A total of 52,027 pregnant women were enrolled from January 2013 to December 2016. Thyroid stimulating hormone (TSH), free thyroxine (FT4), and thyroid peroxidase antibody (TPOAb) levels were tested during the first and third trimesters of pregnancy. Reference ranges of TSH and FT4 were established from the 2.5th and 97.5th percentiles of the TPOAb-negative population of women. The Mann-Whitney U test was used to compare thyroid hormones between the TPOAb-positive and TPOAb-negative groups.

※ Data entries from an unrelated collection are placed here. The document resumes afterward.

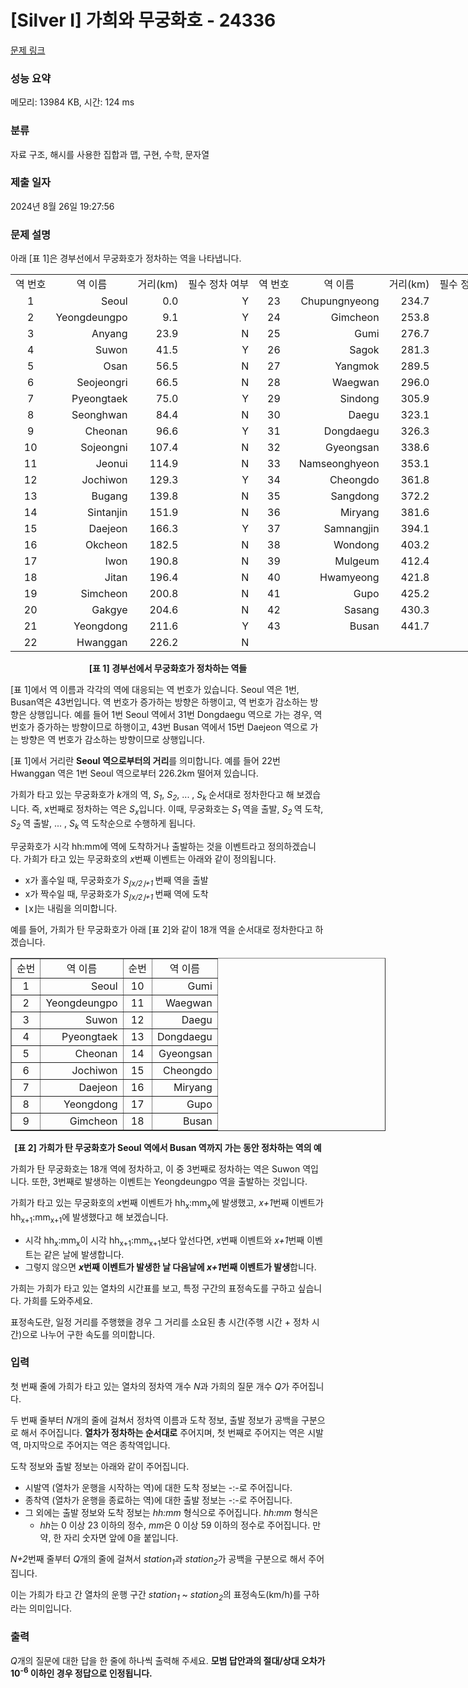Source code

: # [Silver I] 가희와 무궁화호 - 24336 

[문제 링크](https://www.acmicpc.net/problem/24336) 

### 성능 요약

메모리: 13984 KB, 시간: 124 ms

### 분류

자료 구조, 해시를 사용한 집합과 맵, 구현, 수학, 문자열

### 제출 일자

2024년 8월 26일 19:27:56

### 문제 설명

<p>아래 [표 1]은 경부선에서 무궁화호가 정차하는 역을 나타냅니다.</p>

<table class="table table-bordered table-center-70" style="width: 800px;">
	<tbody>
		<tr>
			<td style="text-align: center;">역 번호</td>
			<td style="text-align: center;">역 이름</td>
			<td style="text-align: center;">거리(km)</td>
			<td style="text-align: center;">필수 정차 여부</td>
			<td style="text-align: center;">역 번호</td>
			<td style="text-align: center;">역 이름</td>
			<td style="text-align: center;">거리(km)</td>
			<td style="text-align: center;">필수 정차 여부</td>
		</tr>
		<tr>
			<td style="text-align: center;">1</td>
			<td style="text-align: right;">Seoul</td>
			<td style="text-align: right;">0.0</td>
			<td style="text-align: right;">Y</td>
			<td style="text-align: center;">23</td>
			<td style="text-align: right;">Chupungnyeong</td>
			<td style="text-align: right;">234.7</td>
			<td style="text-align: right;">N</td>
		</tr>
		<tr>
			<td style="text-align: center;">2</td>
			<td style="text-align: right;">Yeongdeungpo</td>
			<td style="text-align: right;">9.1</td>
			<td style="text-align: right;">Y</td>
			<td style="text-align: center;">24</td>
			<td style="text-align: right;">Gimcheon</td>
			<td style="text-align: right;">253.8</td>
			<td style="text-align: right;">Y</td>
		</tr>
		<tr>
			<td style="text-align: center;">3</td>
			<td style="text-align: right;">Anyang</td>
			<td style="text-align: right;">23.9</td>
			<td style="text-align: right;">N</td>
			<td style="text-align: center;">25</td>
			<td style="text-align: right;">Gumi</td>
			<td style="text-align: right;">276.7</td>
			<td style="text-align: right;">Y</td>
		</tr>
		<tr>
			<td style="text-align: center;">4</td>
			<td style="text-align: right;">Suwon</td>
			<td style="text-align: right;">41.5</td>
			<td style="text-align: right;">Y</td>
			<td style="text-align: center;">26</td>
			<td style="text-align: right;">Sagok</td>
			<td style="text-align: right;">281.3</td>
			<td style="text-align: right;">N</td>
		</tr>
		<tr>
			<td style="text-align: center;">5</td>
			<td style="text-align: right;">Osan</td>
			<td style="text-align: right;">56.5</td>
			<td style="text-align: right;">N</td>
			<td style="text-align: center;">27</td>
			<td style="text-align: right;">Yangmok</td>
			<td style="text-align: right;">289.5</td>
			<td style="text-align: right;">N</td>
		</tr>
		<tr>
			<td style="text-align: center;">6</td>
			<td style="text-align: right;">Seojeongri</td>
			<td style="text-align: right;">66.5</td>
			<td style="text-align: right;">N</td>
			<td style="text-align: center;">28</td>
			<td style="text-align: right;">Waegwan</td>
			<td style="text-align: right;">296.0</td>
			<td style="text-align: right;">Y</td>
		</tr>
		<tr>
			<td style="text-align: center;">7</td>
			<td style="text-align: right;">Pyeongtaek</td>
			<td style="text-align: right;">75.0</td>
			<td style="text-align: right;">Y</td>
			<td style="text-align: center;">29</td>
			<td style="text-align: right;">Sindong</td>
			<td style="text-align: right;">305.9</td>
			<td style="text-align: right;">N</td>
		</tr>
		<tr>
			<td style="text-align: center;">8</td>
			<td style="text-align: right;">Seonghwan</td>
			<td style="text-align: right;">84.4</td>
			<td style="text-align: right;">N</td>
			<td style="text-align: center;">30</td>
			<td style="text-align: right;">Daegu</td>
			<td style="text-align: right;">323.1</td>
			<td style="text-align: right;">Y</td>
		</tr>
		<tr>
			<td style="text-align: center;">9</td>
			<td style="text-align: right;">Cheonan</td>
			<td style="text-align: right;">96.6</td>
			<td style="text-align: right;">Y</td>
			<td style="text-align: center;">31</td>
			<td style="text-align: right;">Dongdaegu</td>
			<td style="text-align: right;">326.3</td>
			<td style="text-align: right;">Y</td>
		</tr>
		<tr>
			<td style="text-align: center;">10</td>
			<td style="text-align: right;">Sojeongni</td>
			<td style="text-align: right;">107.4</td>
			<td style="text-align: right;">N</td>
			<td style="text-align: center;">32</td>
			<td style="text-align: right;">Gyeongsan</td>
			<td style="text-align: right;">338.6</td>
			<td style="text-align: right;">N</td>
		</tr>
		<tr>
			<td style="text-align: center;">11</td>
			<td style="text-align: right;">Jeonui</td>
			<td style="text-align: right;">114.9</td>
			<td style="text-align: right;">N</td>
			<td style="text-align: center;">33</td>
			<td style="text-align: right;">Namseonghyeon</td>
			<td style="text-align: right;">353.1</td>
			<td style="text-align: right;">N</td>
		</tr>
		<tr>
			<td style="text-align: center;">12</td>
			<td style="text-align: right;">Jochiwon</td>
			<td style="text-align: right;">129.3</td>
			<td style="text-align: right;">Y</td>
			<td style="text-align: center;">34</td>
			<td style="text-align: right;">Cheongdo</td>
			<td style="text-align: right;">361.8</td>
			<td style="text-align: right;">N</td>
		</tr>
		<tr>
			<td style="text-align: center;">13</td>
			<td style="text-align: right;">Bugang</td>
			<td style="text-align: right;">139.8</td>
			<td style="text-align: right;">N</td>
			<td style="text-align: center;">35</td>
			<td style="text-align: right;">Sangdong</td>
			<td style="text-align: right;">372.2</td>
			<td style="text-align: right;">N</td>
		</tr>
		<tr>
			<td style="text-align: center;">14</td>
			<td style="text-align: right;">Sintanjin</td>
			<td style="text-align: right;">151.9</td>
			<td style="text-align: right;">N</td>
			<td style="text-align: center;">36</td>
			<td style="text-align: right;">Miryang</td>
			<td style="text-align: right;">381.6</td>
			<td style="text-align: right;">Y</td>
		</tr>
		<tr>
			<td style="text-align: center;">15</td>
			<td style="text-align: right;">Daejeon</td>
			<td style="text-align: right;">166.3</td>
			<td style="text-align: right;">Y</td>
			<td style="text-align: center;">37</td>
			<td style="text-align: right;">Samnangjin</td>
			<td style="text-align: right;">394.1</td>
			<td style="text-align: right;">N</td>
		</tr>
		<tr>
			<td style="text-align: center;">16</td>
			<td style="text-align: right;">Okcheon</td>
			<td style="text-align: right;">182.5</td>
			<td style="text-align: right;">N</td>
			<td style="text-align: center;">38</td>
			<td style="text-align: right;">Wondong</td>
			<td style="text-align: right;">403.2</td>
			<td style="text-align: right;">N</td>
		</tr>
		<tr>
			<td style="text-align: center;">17</td>
			<td style="text-align: right;">Iwon</td>
			<td style="text-align: right;">190.8</td>
			<td style="text-align: right;">N</td>
			<td style="text-align: center;">39</td>
			<td style="text-align: right;">Mulgeum</td>
			<td style="text-align: right;">412.4</td>
			<td style="text-align: right;">N</td>
		</tr>
		<tr>
			<td style="text-align: center;">18</td>
			<td style="text-align: right;">Jitan</td>
			<td style="text-align: right;">196.4</td>
			<td style="text-align: right;">N</td>
			<td style="text-align: center;">40</td>
			<td style="text-align: right;">Hwamyeong</td>
			<td style="text-align: right;">421.8</td>
			<td style="text-align: right;">N</td>
		</tr>
		<tr>
			<td style="text-align: center;">19</td>
			<td style="text-align: right;">Simcheon</td>
			<td style="text-align: right;">200.8</td>
			<td style="text-align: right;">N</td>
			<td style="text-align: center;">41</td>
			<td style="text-align: right;">Gupo</td>
			<td style="text-align: right;">425.2</td>
			<td style="text-align: right;">Y</td>
		</tr>
		<tr>
			<td style="text-align: center;">20</td>
			<td style="text-align: right;">Gakgye</td>
			<td style="text-align: right;">204.6</td>
			<td style="text-align: right;">N</td>
			<td style="text-align: center;">42</td>
			<td style="text-align: right;">Sasang</td>
			<td style="text-align: right;">430.3</td>
			<td style="text-align: right;">N</td>
		</tr>
		<tr>
			<td style="text-align: center;">21</td>
			<td style="text-align: right;">Yeongdong</td>
			<td style="text-align: right;">211.6</td>
			<td style="text-align: right;">Y</td>
			<td style="text-align: center;">43</td>
			<td style="text-align: right;">Busan</td>
			<td style="text-align: right;">441.7</td>
			<td style="text-align: right;">Y</td>
		</tr>
		<tr>
			<td style="text-align: center;">22</td>
			<td style="text-align: right;">Hwanggan</td>
			<td style="text-align: right;">226.2</td>
			<td style="text-align: right;">N</td>
			<td style="text-align: center;"> </td>
			<td style="text-align: right;"> </td>
			<td style="text-align: right;"> </td>
			<td style="text-align: right;"> </td>
		</tr>
	</tbody>
</table>

<p style="text-align: center;"><strong>[표 1] 경부선에서 무궁화호가 정차하는 역들</strong></p>

<p>[표 1]에서 역 이름과 각각의 역에 대응되는 역 번호가 있습니다. Seoul 역은 1번, Busan역은 43번입니다. 역 번호가 증가하는 방향은 하행이고, 역 번호가 감소하는 방향은 상행입니다. 예를 들어 1번 Seoul 역에서 31번 Dongdaegu 역으로 가는 경우, 역 번호가 증가하는 방향이므로 하행이고, 43번 Busan 역에서 15번 Daejeon 역으로 가는 방향은 역 번호가 감소하는 방향이므로 상행입니다.</p>

<p>[표 1]에서 거리란 <strong>Seoul<em> </em>역으로부터의 거리</strong>를 의미합니다. 예를 들어 22번 Hwanggan<em> </em>역은 1번 Seoul<em> </em>역으로부터 226.2km 떨어져 있습니다.</p>

<p>가희가 타고 있는 무궁화호가 <em>k</em>개의 역, <em>S<sub>1</sub></em>, <em>S<sub>2</sub></em>, ... , <em>S<sub>k </sub></em>순서대로 정차한다고 해 보겠습니다. 즉, x번째로 정차하는 역은 <em>S<sub>x</sub></em>입니다. 이때, 무궁화호는 <em>S<sub>1 </sub></em>역을 출발, <em>S<sub>2 </sub></em>역 도착, <em>S<sub>2 </sub></em>역 출발, ... , <em>S<sub>k </sub></em>역 도착순으로 수행하게 됩니다.</p>

<p>무궁화호가 시각 hh:mm에 역에 도착하거나 출발하는 것을 이벤트라고 정의하겠습니다. 가희가 타고 있는 무궁화호의 <em>x</em>번째 이벤트는 아래와 같이 정의됩니다.</p>

<ul>
	<li>x가 홀수일 때, 무궁화호가 <em>S<sub>⌊x/2⌋+1 </sub></em>번째 역을 출발</li>
	<li>x가 짝수일 때, 무궁화호가 <em>S<sub>⌊x/2⌋+1 </sub></em>번째 역에 도착</li>
	<li>⌊x⌋는 내림을 의미합니다.</li>
</ul>

<p>예를 들어, 가희가 탄 무궁화호가 아래 [표 2]와 같이 18개 역을 순서대로 정차한다고 하겠습니다.</p>

<table align="center" border="1" cellpadding="1" cellspacing="1" class="table table-bordered" style="width: 600px;">
	<tbody>
		<tr>
			<td style="text-align: center;">순번</td>
			<td style="text-align: center;">역 이름</td>
			<td style="text-align: center;">순번</td>
			<td style="text-align: center;">역 이름</td>
		</tr>
		<tr>
			<td style="text-align: center;">1</td>
			<td style="text-align: right;">Seoul</td>
			<td style="text-align: center;">10</td>
			<td style="text-align: right;">Gumi</td>
		</tr>
		<tr>
			<td style="text-align: center;">2</td>
			<td style="text-align: right;">Yeongdeungpo</td>
			<td style="text-align: center;">11</td>
			<td style="text-align: right;">Waegwan</td>
		</tr>
		<tr>
			<td style="text-align: center;">3</td>
			<td style="text-align: right;">Suwon</td>
			<td style="text-align: center;">12</td>
			<td style="text-align: right;">Daegu</td>
		</tr>
		<tr>
			<td style="text-align: center;">4</td>
			<td style="text-align: right;">Pyeongtaek</td>
			<td style="text-align: center;">13</td>
			<td style="text-align: right;">Dongdaegu</td>
		</tr>
		<tr>
			<td style="text-align: center;">5</td>
			<td style="text-align: right;">Cheonan</td>
			<td style="text-align: center;">14</td>
			<td style="text-align: right;">Gyeongsan</td>
		</tr>
		<tr>
			<td style="text-align: center;">6</td>
			<td style="text-align: right;">Jochiwon</td>
			<td style="text-align: center;">15</td>
			<td style="text-align: right;">Cheongdo</td>
		</tr>
		<tr>
			<td style="text-align: center;">7</td>
			<td style="text-align: right;">Daejeon</td>
			<td style="text-align: center;">16</td>
			<td style="text-align: right;">Miryang</td>
		</tr>
		<tr>
			<td style="text-align: center;">8</td>
			<td style="text-align: right;">Yeongdong</td>
			<td style="text-align: center;">17</td>
			<td style="text-align: right;">Gupo</td>
		</tr>
		<tr>
			<td style="text-align: center;">9</td>
			<td style="text-align: right;">Gimcheon</td>
			<td style="text-align: center;">18</td>
			<td style="text-align: right;">Busan</td>
		</tr>
	</tbody>
</table>

<p style="text-align: center;"><strong>[표 2] 가희가 탄 무궁화호가 Seoul 역에서 Busan 역까지 가는 동안 정차하는 역의 예</strong></p>

<p>가희가 탄 무궁화호는 18개 역에 정차하고, 이 중 3번째로 정차하는 역은 Suwon<em> </em>역입니다. 또한, 3번째로 발생하는 이벤트는 Yeongdeungpo<em> </em>역을 출발하는 것입니다.</p>

<p>가희가 타고 있는 무궁화호의 <em>x</em>번째 이벤트가 hh<sub>x</sub>:mm<sub>x</sub>에 발생했고, <em>x+1</em>번째 이벤트가 hh<sub>x+1</sub>:mm<sub>x+1</sub>에 발생했다고 해 보겠습니다.</p>

<ul>
	<li>시각<i> </i>hh<sub>x</sub>:mm<sub>x</sub>이 시각 hh<sub>x+1</sub>:mm<sub>x+1</sub>보다 앞선다면, <em>x</em>번째 이벤트와 <em>x+1</em>번째 이벤트는 같은 날에 발생합니다.</li>
	<li>그렇지 않으면 <strong><em>x</em>번째 이벤트가 발생한 날 다음날에 <em>x+1</em>번째 이벤트가 발생</strong>합니다.</li>
</ul>

<p>가희는 가희가 타고 있는 열차의 시간표를 보고, 특정 구간의 표정속도를 구하고 싶습니다. 가희를 도와주세요.</p>

<p>표정속도란, 일정 거리를 주행했을 경우 그 거리를 소요된 총 시간(주행 시간 + 정차 시간)으로 나누어 구한 속도를 의미합니다.</p>

### 입력 

 <p>첫 번째 줄에 가희가 타고 있는 열차의 정차역 개수 <em>N</em>과 가희의 질문 개수 <em>Q</em>가 주어집니다.</p>

<p>두 번째 줄부터 <em>N</em>개의 줄에 걸쳐서 정차역 이름과 도착 정보, 출발 정보가 공백을 구분으로 해서 주어집니다. <strong>열차가 정차하는 순서대로</strong> 주어지며, 첫 번째로 주어지는 역은 시발역, 마지막으로 주어지는 역은 종착역입니다.</p>

<p>도착 정보와 출발 정보는 아래와 같이 주어집니다.</p>

<ul>
	<li>시발역 (열차가 운행을 시작하는 역)에 대한 도착 정보는 -:-로 주어집니다.</li>
	<li>종착역 (열차가 운행을 종료하는 역)에 대한 출발 정보는 -:-로 주어집니다.</li>
	<li>그 외에는 출발 정보와 도착 정보는 <em>hh:mm</em> 형식으로 주어집니다. <em>hh:mm </em>형식은
	<ul>
		<li><em>hh</em>는 0 이상 23 이하의 정수, <em>mm</em>은 0 이상 59 이하의 정수로 주어집니다. 만약, 한 자리 숫자면 앞에 0을 붙입니다.</li>
	</ul>
	</li>
</ul>

<p><em>N+2</em>번째 줄부터 <em>Q</em>개의 줄에 걸쳐서 <em>station<sub>1</sub></em>과 <em>station<sub>2</sub></em>가 공백을 구분으로 해서 주어집니다.</p>

<p>이는 가희가 타고 간 열차의 운행 구간 <em>station<sub>1</sub></em> ~ <em>station<sub>2</sub></em>의 표정속도(km/h)를 구하라는 의미입니다.</p>

### 출력 

 <p><em>Q</em>개의 질문에 대한 답을 한 줄에 하나씩 출력해 주세요. <b>모범 답안과의 절대/상대 오차가 10<sup>-6</sup> 이하인 경우 정답으로 인정됩니다.</b></p>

We obtained that the TSH reference ranges were 0.03 to 3.52 mU/L and 0.39 to 3.67 mU/L, and the FT4 reference ranges were 11.7 to 19.7 pmol/L and 9.1 to 14.4 pmol/L, in the first and third trimester, respectively. If we used the 2011 ATA criteria about 7.0% and 4.0% pregnant women would be over diagnosed in first and third trimester, respectively, compared with local population thyroid hormone reference. When we compared our local criteria with the new 2017 ATA criteria, about 1.2% and 0.8% pregnant women would have a missed diagnosis in first and third trimester, respectively.
Based on our data, which is in line with the current ATA guidelines, a population-based thyroid function reference range would be the first choice for diagnosis of thyroid disease during pregnancy in China. In case such population-based thyroid function reference ranges are unavailable in the east of China, our reference ranges can be adopted, if the same assay is used.
www.chictr.org.cn (No. ChiCTR1800014394).
准确的甲状腺功能参考范围对于妊娠期甲状腺疾病的准确诊断非常重要。然而,对于中国人的甲状腺功能参考范围是否应遵循美国甲状腺协会(ATA)指南尚无共识。本研究旨在通过评估当前中国孕妇的甲状腺功能参考范围,并与 ATA 指南进行比较,建立更适合中国人的甲状腺功能参考范围。
2013 年 1 月至 2016 年 12 月,共纳入 52027 名孕妇。在妊娠第 1 和第 3 个三个月期间检测促甲状腺激素(TSH)、游离甲状腺素(FT4)和甲状腺过氧化物酶抗体(TPOAb)水平。从 TPOAb 阴性的女性中,使用第 2.5 个和第 97.5 个百分位数建立 TSH 和 FT4 的参考范围。使用 Mann-Whitney U 检验比较 TPOAb 阳性和 TPOAb 阴性组之间的甲状腺激素。
我们发现 TSH 的参考范围分别为 0.03 至 3.52 mU/L 和 0.39 至 3.67 mU/L,FT4 的参考范围分别为 11.7 至 19.7 pmol/L 和 9.1 至 14.4 pmol/L,分别在妊娠第 1 和第 3 个三个月。如果我们使用 2011 年 ATA 标准,与当地人群的甲状腺激素参考值相比,分别有 7.0%和 4.0%的孕妇在第 1 和第 3 个三个月会被过度诊断。当我们将我们的本地标准与新的 2017 ATA 标准进行比较时,分别有 1.2%和 0.8%的孕妇在第 1 和第 3 个三个月会被漏诊。
基于我们的数据,与当前的 ATA 指南一致,基于人群的甲状腺功能参考范围将是中国妊娠期甲状腺疾病诊断的首选。如果在中国东部地区没有基于人群的甲状腺功能参考范围,可以采用我们的参考范围,如果使用相同的检测方法。